The typical argument between the Republican establishment and the conservative movement is pretty much irrelevant here. An establishment candidate who reinforces the perception of an elitist, out-of-touch, ethnically homogeneous party is not the answer. Neither is a candidate of conservative purification who has little appeal beyond core constituencies. The RNC autopsy is an establishment document calling for a revolution against the image and message of an establishment party — a plea to reach beyond the base before the GOP is overwhelmed by economic, cultural and demographic change.

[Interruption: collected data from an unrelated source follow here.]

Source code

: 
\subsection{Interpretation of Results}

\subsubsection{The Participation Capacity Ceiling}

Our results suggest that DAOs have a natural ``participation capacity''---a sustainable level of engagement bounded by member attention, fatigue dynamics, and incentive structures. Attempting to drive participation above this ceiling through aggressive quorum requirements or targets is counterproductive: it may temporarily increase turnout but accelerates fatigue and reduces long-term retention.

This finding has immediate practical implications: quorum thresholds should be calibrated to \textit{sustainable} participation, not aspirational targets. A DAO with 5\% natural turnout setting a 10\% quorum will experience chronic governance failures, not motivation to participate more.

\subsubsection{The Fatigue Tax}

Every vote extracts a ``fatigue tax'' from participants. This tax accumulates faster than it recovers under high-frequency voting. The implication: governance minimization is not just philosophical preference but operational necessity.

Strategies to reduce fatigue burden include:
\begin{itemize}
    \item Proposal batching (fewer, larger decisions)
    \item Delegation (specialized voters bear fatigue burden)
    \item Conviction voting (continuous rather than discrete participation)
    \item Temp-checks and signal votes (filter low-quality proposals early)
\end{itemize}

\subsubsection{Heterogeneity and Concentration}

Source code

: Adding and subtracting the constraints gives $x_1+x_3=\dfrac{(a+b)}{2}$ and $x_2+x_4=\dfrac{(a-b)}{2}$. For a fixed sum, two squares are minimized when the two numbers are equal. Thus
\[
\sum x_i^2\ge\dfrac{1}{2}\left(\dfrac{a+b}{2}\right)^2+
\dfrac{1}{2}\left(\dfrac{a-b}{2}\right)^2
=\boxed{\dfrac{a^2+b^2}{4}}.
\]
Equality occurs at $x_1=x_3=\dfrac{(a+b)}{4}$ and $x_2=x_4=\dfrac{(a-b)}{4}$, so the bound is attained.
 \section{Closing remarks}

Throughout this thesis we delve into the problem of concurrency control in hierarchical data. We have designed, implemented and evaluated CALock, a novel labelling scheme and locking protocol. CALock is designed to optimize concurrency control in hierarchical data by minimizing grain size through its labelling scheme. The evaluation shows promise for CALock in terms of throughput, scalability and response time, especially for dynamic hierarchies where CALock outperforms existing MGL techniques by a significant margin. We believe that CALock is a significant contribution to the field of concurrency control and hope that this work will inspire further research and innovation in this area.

Christie, with serious blue-collar appeal, might address the Republican class problem — unless he is out of his class. So far, his presidential indecision has allowed him to avoid comment on topics from immigration to the Islamic State. And it is an open question how his regional vividness will play in other regions of the country. (Recall Rudy Giuliani.) Jeb Bush, who has been called an “honorary Hispanic,” might address the Republican demographic problem — unless his support for comprehensive immigration reform and the Common Core educational standards provoke too much unfavorable conservative enthusiasm. And Republicans might, at some point, realize that Sen. Marco Rubio (who is doing serious policy speeches while others play Hamlet) manages to address both the class and demographic problems at once — unless it is a political problem to be confused for a very bright and earnest college student.